Firstly thank you to all of you who are asking how I’m doing after the surgery. It makes me feel so much better knowing there are people that care and I’m sorry I haven’t written back individually but I’ve just been so drained 😦
So Monday was the op. I was so scared when I got there but this time I didn’t pass out from the IV like last time I had one. The nurses were pretty nice and I remember waking up on a stretcher in some ward where I had to sit by myself for an hour before they let me go up to a recovery room. I guess I just slept most of it. Then I got wheeled upstairs and Tyler and my dad were there. I couldn’t talk but I guess I still had some morphine in my system so the pain wasn’t excruciating. Still couldn’t talk though and I had one of those oxygen masks on too. Tyler bought me a little stuffed animal and some flowers and read to me for a bit. After 4 hours I was allowed home and I was pretty groggy so I slept that night.
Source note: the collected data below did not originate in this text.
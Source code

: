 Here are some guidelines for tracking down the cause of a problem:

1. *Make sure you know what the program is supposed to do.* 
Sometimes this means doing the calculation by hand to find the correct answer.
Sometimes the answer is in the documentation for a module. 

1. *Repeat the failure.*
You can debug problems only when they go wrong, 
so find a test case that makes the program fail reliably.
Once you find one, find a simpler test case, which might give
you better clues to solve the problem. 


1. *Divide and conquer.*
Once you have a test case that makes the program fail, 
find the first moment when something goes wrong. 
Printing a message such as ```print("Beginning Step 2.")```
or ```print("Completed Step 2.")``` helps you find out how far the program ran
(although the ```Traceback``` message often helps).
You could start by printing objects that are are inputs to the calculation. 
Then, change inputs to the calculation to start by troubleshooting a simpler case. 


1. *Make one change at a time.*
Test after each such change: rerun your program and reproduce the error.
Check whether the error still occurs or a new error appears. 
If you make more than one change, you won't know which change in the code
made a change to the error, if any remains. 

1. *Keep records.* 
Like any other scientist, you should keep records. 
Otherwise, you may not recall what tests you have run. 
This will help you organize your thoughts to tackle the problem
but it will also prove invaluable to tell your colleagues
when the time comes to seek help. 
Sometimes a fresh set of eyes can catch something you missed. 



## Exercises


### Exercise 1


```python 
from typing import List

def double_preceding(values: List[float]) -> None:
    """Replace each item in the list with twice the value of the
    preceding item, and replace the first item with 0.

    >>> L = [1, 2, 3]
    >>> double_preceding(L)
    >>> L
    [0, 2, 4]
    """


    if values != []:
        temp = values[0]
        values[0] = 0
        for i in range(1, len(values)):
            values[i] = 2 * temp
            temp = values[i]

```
Next day… the drugs had worn off… and I was in SO MUCH PAIN. I couldn’t even swallow any spit or anything and by the end of the day I had passed out from lack of energy and we called the Health Links line and they said to go back to the hospital to get some fluids in me. We got there at 8:30 – got out about 3:30 am the next day. They put a bag of fluid in and also some more morphine so I could swallow some T3s at least.
The next day I forced myself to get down some Alpha-getti. Only a few spoonfuls but I didn’t want a repeat performance. Then yesterday I managed to eat a bit of watermelon. Tyler is worried about my weight, most people have been saying they lose 10-20 lbs when they have their tonsils out and I was only 105 to begin with. Last night was not fun. I was worried about Christmas. Right now it’s at the point where the scabs at the back of my throat have I guess started coming off, because I was spitting up blood last night and it’s all raw again and I can’t swallow anything. They said sometimes at this point you have to go back to the hospital to get it cauterized if it keeps bleeding, and I don’t want to be stuck miles away on Christmas, pretending everything is okay when I’m just in agony and might need to go have that done.
I am SO sore right now I just wish I could fastforward the next 2 weeks and be done with it.